▶ _Task inputs_:
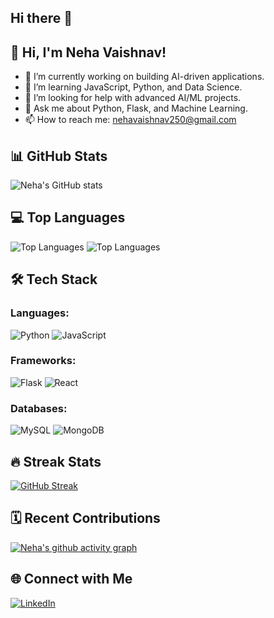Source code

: ## Hi there 👋

## 👋 Hi, I'm Neha Vaishnav!

- 🔭 I’m currently working on building AI-driven applications.
- 🌱 I’m learning JavaScript, Python, and Data Science.
- 🤔 I’m looking for help with advanced AI/ML projects.
- 💬 Ask me about Python, Flask, and Machine Learning.
- 📫 How to reach me: [nehavaishnav250@gmail.com](mailto:nehavaishnav250@gmail.com)

## 📊 GitHub Stats
![Neha's GitHub stats](https://github-readme-stats.vercel.app/api?username=nehavaishnav&show_icons=true&theme=radical)

## 💻 Top Languages
![Top Languages](https://github-readme-stats.vercel.app/api/top-langs/?username=nehavaishnav&layout=compact&theme=radical)
![Top Languages](https://github-readme-stats.vercel.app/api/top-langs/?username=nehavaishnav&layout=compact&theme=radical)


## 🛠️ Tech Stack
### Languages:
![Python](https://img.shields.io/badge/Python-3776AB?style=flat&logo=python&logoColor=white)
![JavaScript](https://img.shields.io/badge/JavaScript-F7DF1E?style=flat&logo=javascript&logoColor=black)

### Frameworks:
![Flask](https://img.shields.io/badge/Flask-000000?style=flat&logo=flask&logoColor=white)
![React](https://img.shields.io/badge/React-61DAFB?style=flat&logo=react&logoColor=black)

### Databases:
![MySQL](https://img.shields.io/badge/MySQL-005C84?style=flat&logo=mysql&logoColor=white)
![MongoDB](https://img.shields.io/badge/MongoDB-47A248?style=flat&logo=mongodb&logoColor=white)



## 🔥 Streak Stats
[![GitHub Streak](https://streak-stats.demolab.com/?user=nehavaishnav&theme=radical)](https://git.io/streak-stats)

## 🗓️ Recent Contributions
[![Neha's github activity graph](https://github-readme-activity-graph.vercel.app/graph?username=nehavaishnav)](https://github.com/nehavaishnav/github-readme-activity-graph)

## 🌐 Connect with Me
[![LinkedIn](https://img.shields.io/badge/LinkedIn-blue?style=flat-square&logo=linkedin)](https://www.linkedin.com/in/nehavaishnav1/)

▶ _Exercise directions_: Copy out only the lines of the records above from the one with "- 🤔 I’m looking" through the one with "## 🌐 Connect with Me", exactly as they stand, both included.

▶ _Worked solution_:
- 🤔 I’m looking for help with advanced AI/ML projects.
- 💬 Ask me about Python, Flask, and Machine Learning.
- 📫 How to reach me: [nehavaishnav250@gmail.com](mailto:nehavaishnav250@gmail.com)

## 📊 GitHub Stats
![Neha's GitHub stats](https://github-readme-stats.vercel.app/api?username=nehavaishnav&show_icons=true&theme=radical)

## 💻 Top Languages
![Top Languages](https://github-readme-stats.vercel.app/api/top-langs/?username=nehavaishnav&layout=compact&theme=radical)
![Top Languages](https://github-readme-stats.vercel.app/api/top-langs/?username=nehavaishnav&layout=compact&theme=radical)


## 🛠️ Tech Stack
### Languages:
![Python](https://img.shields.io/badge/Python-3776AB?style=flat&logo=python&logoColor=white)
![JavaScript](https://img.shields.io/badge/JavaScript-F7DF1E?style=flat&logo=javascript&logoColor=black)

### Frameworks:
![Flask](https://img.shields.io/badge/Flask-000000?style=flat&logo=flask&logoColor=white)
![React](https://img.shields.io/badge/React-61DAFB?style=flat&logo=react&logoColor=black)

### Databases:
![MySQL](https://img.shields.io/badge/MySQL-005C84?style=flat&logo=mysql&logoColor=white)
![MongoDB](https://img.shields.io/badge/MongoDB-47A248?style=flat&logo=mongodb&logoColor=white)



## 🔥 Streak Stats
[![GitHub Streak](https://streak-stats.demolab.com/?user=nehavaishnav&theme=radical)](https://git.io/streak-stats)

## 🗓️ Recent Contributions
[![Neha's github activity graph](https://github-readme-activity-graph.vercel.app/graph?username=nehavaishnav)](https://github.com/nehavaishnav/github-readme-activity-graph)

## 🌐 Connect with Me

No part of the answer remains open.